I believe that it would be difficult for the readers unacquainted with Aron’s work to fully understand the lessons of his last lecture if they limit themselves only to what he said in 1978. The originality and importance of Aron’s message may be grasped best if read along with his book Essai sur les libertés (1965, translated into English as An Essay on Freedom) as well as two seminal essays, La définition libérale de la liberté and “Liberté, libérale, or libertaire.” Echoes of all these writings, including the idea that the socialist critique of the liberal order had fostered the progress of the liberal democratic synthesis, can be found in his last address at the Collège de France. Essai sur les libertés grew out of three lectures given by Aron at the University of California in April 1963, at the invitation of the Jefferson Lectures Committee. They set up an interesting intellectual dialogue between Tocqueville and Marx on the nature and possibility of freedom in modern society, a dialogue that continues today. Taken together, all these writings form a coherent whole and could (should?) be republished in a single volume allowing us to compare Aron’s views on liberty with the ideas of other prominent political theorists who have written on similar topics, such as Isaiah Berlin or Hannah Arendt.

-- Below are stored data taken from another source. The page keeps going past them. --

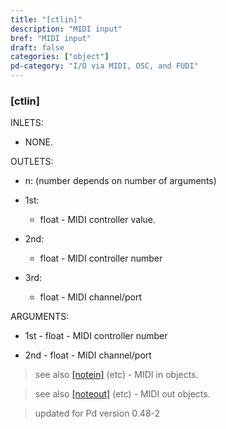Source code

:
 ```yaml
---
title: "[ctlin]"
description: "MIDI input"
bref: "MIDI input"
draft: false
categories: ["object"]
pd-category: "I/O via MIDI, OSC, and FUDI"
---
```


### [ctlin]

INLETS:

- NONE.

OUTLETS:

- n: (number depends on number of arguments)

- 1st: 
 
  - float - MIDI controller value.
  
- 2nd: 

  - float - MIDI controller number
  
- 3rd: 

  - float - MIDI channel/port
  
ARGUMENTS:

- 1st - float - MIDI controller number

- 2nd - float - MIDI channel/port
 
> see also [[notein]](../notein) (etc) - MIDI in objects.

> see also [[noteout]](../noteout) (etc) - MIDI out objects.

> updated for Pd version 0.48-2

Today, those who are disillusioned with the failures of liberal democracies are tempted again to return to Marx for inspiration or to seek regime change. I believe that if Aron were alive in 2024, he would keep on doing exactly what he had done all his life. He would continue to embrace political moderation and criticize those who disparage formal freedoms in the name of an imaginary, perfect society that promises greater real freedoms and an end to oppression and exploitation. To those who confidently proclaim the death of liberalism, he would repeat that “politics is never a conflict between good and evil, but always a choice between the preferable and the detestable.” Finally, Aron would remind all of us that the imperfect liberal societies in which we are privileged to live are a happy exception in the history of mankind. That, he would add, is no small matter. It should be a powerful incentive to cherish and preserve our values, norms, and institutions while trying to improve them in a piecemeal manner.